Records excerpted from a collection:
*****
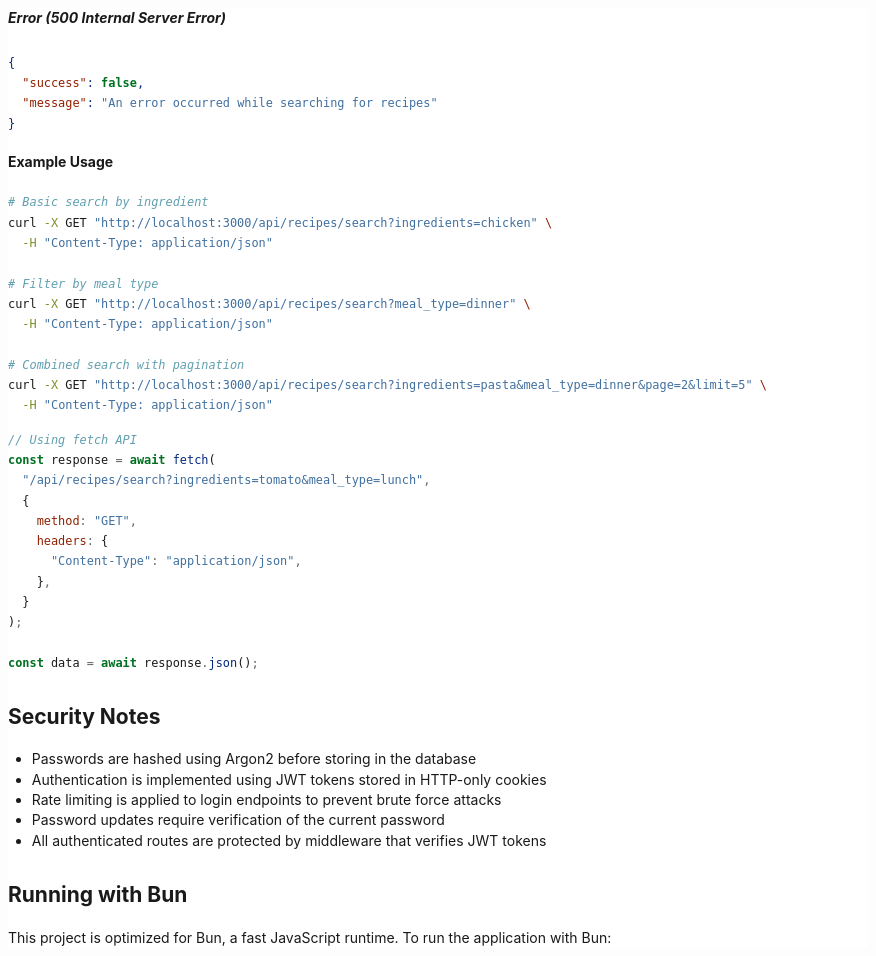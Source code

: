##### Error (500 Internal Server Error)

```json
{
  "success": false,
  "message": "An error occurred while searching for recipes"
}
```

#### Example Usage

```bash
# Basic search by ingredient
curl -X GET "http://localhost:3000/api/recipes/search?ingredients=chicken" \
  -H "Content-Type: application/json"

# Filter by meal type
curl -X GET "http://localhost:3000/api/recipes/search?meal_type=dinner" \
  -H "Content-Type: application/json"

# Combined search with pagination
curl -X GET "http://localhost:3000/api/recipes/search?ingredients=pasta&meal_type=dinner&page=2&limit=5" \
  -H "Content-Type: application/json"
```

```javascript
// Using fetch API
const response = await fetch(
  "/api/recipes/search?ingredients=tomato&meal_type=lunch",
  {
    method: "GET",
    headers: {
      "Content-Type": "application/json",
    },
  }
);

const data = await response.json();
```

## Security Notes

- Passwords are hashed using Argon2 before storing in the database
- Authentication is implemented using JWT tokens stored in HTTP-only cookies
- Rate limiting is applied to login endpoints to prevent brute force attacks
- Password updates require verification of the current password
- All authenticated routes are protected by middleware that verifies JWT tokens

## Running with Bun

This project is optimized for Bun, a fast JavaScript runtime. To run the application with Bun:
*****
**Problem requirements:** Where a line of the entries contains the word "dinner", copy that line.

**Written reply:**
curl -X GET "http://localhost:3000/api/recipes/search?meal_type=dinner" \
curl -X GET "http://localhost:3000/api/recipes/search?ingredients=pasta&meal_type=dinner&page=2&limit=5" \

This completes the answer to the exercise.